WHAT THE TASK REQUIRES: Search the data for the string "Convolutional" and copy each line in which it appears.

DATA RECORDS:
[Start of Attachment]
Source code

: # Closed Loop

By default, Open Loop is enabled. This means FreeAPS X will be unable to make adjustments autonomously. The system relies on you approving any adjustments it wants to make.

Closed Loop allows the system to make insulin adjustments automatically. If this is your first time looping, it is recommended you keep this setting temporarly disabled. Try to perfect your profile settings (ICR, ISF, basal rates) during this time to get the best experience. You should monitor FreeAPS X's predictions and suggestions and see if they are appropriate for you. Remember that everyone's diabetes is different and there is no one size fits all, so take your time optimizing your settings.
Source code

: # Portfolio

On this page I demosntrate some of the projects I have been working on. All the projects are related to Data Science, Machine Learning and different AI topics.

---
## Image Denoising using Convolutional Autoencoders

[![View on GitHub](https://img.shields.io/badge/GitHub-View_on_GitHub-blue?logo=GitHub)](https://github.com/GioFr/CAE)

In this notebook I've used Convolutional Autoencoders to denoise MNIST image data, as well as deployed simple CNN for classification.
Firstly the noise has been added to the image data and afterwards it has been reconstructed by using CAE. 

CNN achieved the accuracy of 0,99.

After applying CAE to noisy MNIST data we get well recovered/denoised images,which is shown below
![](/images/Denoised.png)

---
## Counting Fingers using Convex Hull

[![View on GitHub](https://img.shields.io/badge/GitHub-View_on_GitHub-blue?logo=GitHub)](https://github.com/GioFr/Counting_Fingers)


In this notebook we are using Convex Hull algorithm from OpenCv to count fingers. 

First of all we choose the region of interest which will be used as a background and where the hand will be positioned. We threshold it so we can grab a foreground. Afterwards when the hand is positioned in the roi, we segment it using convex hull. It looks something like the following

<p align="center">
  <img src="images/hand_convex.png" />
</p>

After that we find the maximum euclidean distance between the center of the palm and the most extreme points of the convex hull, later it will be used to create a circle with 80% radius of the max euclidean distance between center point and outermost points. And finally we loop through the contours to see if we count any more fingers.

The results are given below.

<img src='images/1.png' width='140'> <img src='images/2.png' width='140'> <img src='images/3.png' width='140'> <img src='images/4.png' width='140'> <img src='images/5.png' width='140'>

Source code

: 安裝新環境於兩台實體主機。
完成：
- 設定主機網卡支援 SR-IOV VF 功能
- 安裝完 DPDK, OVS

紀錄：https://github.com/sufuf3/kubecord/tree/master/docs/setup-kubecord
[End of Attachment]
TASK SOLUTION:
## Image Denoising using Convolutional Autoencoders
In this notebook I've used Convolutional Autoencoders to denoise MNIST image data, as well as deployed simple CNN for classification.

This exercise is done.